Here is a little investigation of mine into the elimination “VAS” distortion in symmetrical “single stage” amplifier topologies. By the VAS stage I mean the common-base (folded cascode) stage used in these designs.
I’ve been experimenting with the folded cascode VAS for both a current feedback design (a power output stage with negative feedback) and a voltage feedback front-end design, with the conventional complementary LTP input stage.
I was initially unimpressed with the linearity performance of the folded cascode stage, as in all cases it had, at minimum, an order of magnitude worse linearity than a buffered common-emitter VAS (as in the “Blameless”) linearized with local feedback provided by Cdom
The first attachment entitled “figure1” is the basic voltage feedback, folded cascode circuit, simplified for simulation purposes to isolate what I have found to be the major source of distortion.
The amplifier has a closed loop gain of 20 and a unity loop gain frequency of approximately 700kHz, the frequency compensation being provided by the 47pF shunt compensation capacitor C1. The LTP is run at a healthy tail current of 5mA and is heavily linearized by the emitter degeneration. The VAS quiescent current is defined by I1 and I3, and is 5mA.
The folded cascode VAS is buffered with an ideal unity gain VCVS and I am driving the circuit with a 1V peak sinewave input to generate a 20V peak output.
At any audio test frequency the linearity is literally woeful, for example:
1kHz
0.001364%
20kHz
0.011918%
At 20Vpeak output, the peak drive current required, as dictated by the 47pF compensation capacitor, C1, is only 120uA peak.
This is a rather small current swing required of the complementary LTP input stage with its tail current of 5mA and heavy degeneration.
The poor linearity performance therefore cannot be attributed to the LTP or any excessively demanding drive requirements of the compensation scheme.
The answer to the poor linearity performance lays in the folded cascode VAS transistor base current.
Taking the figure 1 circuit as an example, as previously explained the VAS has a quiescent current of 5mA and the peak signal current at 20kHz is only 120uA.
Under these circumstances the non-linearity incurred by the variation of Ic is truly negligible. However, the hfe variation with Vce combined with feedback Via Cob is not negligible in the least, and this should not surprise, as the full output voltage swing is presented to the collector of each folded cascode transistor.
The (non-linear) base currents of these transistors are shown in the second attachment, entitled figure2, at 20kHz.
There is ~20uA DC imbalance due to the difference in Hfe between the PNP and the NPN transistor, however this can be ignored at this point as it isn’t a significant imbalance for a circuit with a 5mA quiescent current. What is much more important is the ac component which is very non-linear and in the order of ~15uA p-p ; a very significant amount in comparison to the 120uA peak current being delivered to C1.
The cause of the poor linearity of the folded cascode VAS is now obvious. At this point the solution to the problem should also be obvious; the folded-cascode transistor pair needs to be cascoded to reduce (as much as possible) the variation of Vce – but this is not necessarily so straight forward!

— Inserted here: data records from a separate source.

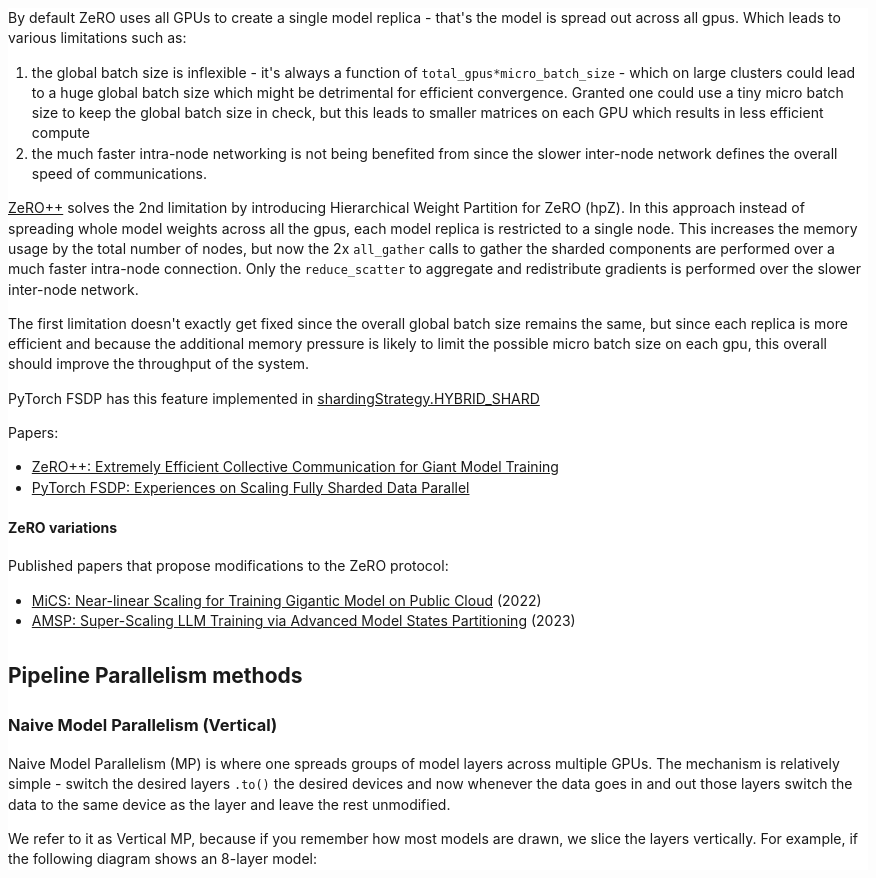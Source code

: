 By default ZeRO uses all GPUs to create a single model replica - that's the model is spread out across all gpus. Which leads to various limitations such as:

1. the global batch size is inflexible - it's always a function of `total_gpus*micro_batch_size` - which on large clusters could lead to a huge global batch size which might be detrimental for efficient convergence. Granted one could use a tiny micro batch size to keep the global batch size in check, but this leads to smaller matrices on each GPU which results in less efficient compute
2. the much faster intra-node networking is not being benefited from since the slower inter-node network defines the overall speed of communications.

[ZeRO++](https://arxiv.org/abs/2306.10209) solves the 2nd limitation by introducing Hierarchical Weight Partition for ZeRO (hpZ). In this approach instead of spreading whole model weights across all the gpus, each model replica is restricted to a single node. This increases the memory usage by the total number of nodes, but now the 2x `all_gather` calls to gather the sharded components are performed over a much faster intra-node connection. Only the `reduce_scatter` to aggregate and redistribute gradients is performed over the slower inter-node network.

The first limitation doesn't exactly get fixed since the overall global batch size remains the same, but since each replica is more efficient and because the additional memory pressure is likely to limit the possible micro batch size on each gpu, this overall should improve the throughput of the system.

PyTorch FSDP has this feature implemented in [shardingStrategy.HYBRID_SHARD](https://pytorch.org/docs/stable/fsdp.html)

Papers:

- [ZeRO++: Extremely Efficient Collective Communication for Giant Model Training](https://arxiv.org/abs/2306.10209)
- [PyTorch FSDP: Experiences on Scaling Fully Sharded Data Parallel](https://arxiv.org/abs/2304.11277)


#### ZeRO variations

Published papers that propose modifications to the ZeRO protocol:

- [MiCS: Near-linear Scaling for Training Gigantic Model on Public Cloud](https://arxiv.org/abs/2205.00119) (2022)
- [AMSP: Super-Scaling LLM Training via Advanced Model States Partitioning](https://arxiv.org/abs/2311.00257) (2023)




## Pipeline Parallelism methods

### Naive Model Parallelism (Vertical)

Naive Model Parallelism (MP) is where one spreads groups of model layers across multiple GPUs. The mechanism is relatively simple - switch the desired layers `.to()` the desired devices and now whenever the data goes in and out those layers switch the data to the same device as the layer and leave the rest unmodified.

We refer to it as Vertical MP, because if you remember how most models are drawn, we slice the layers vertically. For example, if the following diagram shows an 8-layer model:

Attachment Figure3 shows an attempted solution – the folded cascode transistors (Q5 and Q6) are cascoded, with their Vce fixed reasonably well at 3V. Figure4 shows the base currents of these transistors now, with the cascodes.
This is obviously looking a great deal more rosy than previously in Figure2, with the non-linear ac component being reduced to approximately 1uA peak-to-peak.
What is more important than this significant reduction in ac amplitude, though, is that the base currents are far more linear with respect to Ic than before, as the non-linear component fed back via Cob has been eliminated by the cascoding.
Unfortunately, though, the pooch has been screwed in a major way. While the base currents of Q5 and Q6 are now in much, much better shape, we now have the exact same base current problem as before, it has just been shifted to the cascode transistors. D’oh!
In fact, theory says that the overall linearity should now be worse, as we now have the (essentially) unchanged base current issue shifted from to the cascode transistors added to the reduced base current issue of the folded-cascode transistors.
This is confirmed in simulation:
1kHz,
0.001468%
20kHz
0.014487%
What to do? Enter the attachment entitled Figure 5
The more astute out there will instantly recognise this as the “Hawksford cascode” applied to a folded cascode VAS. However, the magic of this circuit may not be immediately obvious.
The cascode transistors are each biased by a string of three 1n4148 diodes, the diodes being forward biased with a current of 2.5mA as set by the 27k resistor, R8. Current sources I1 and I3 have been increased by 2.5mA each, to 10mA, to restore the quiescent VAS current to 5mA.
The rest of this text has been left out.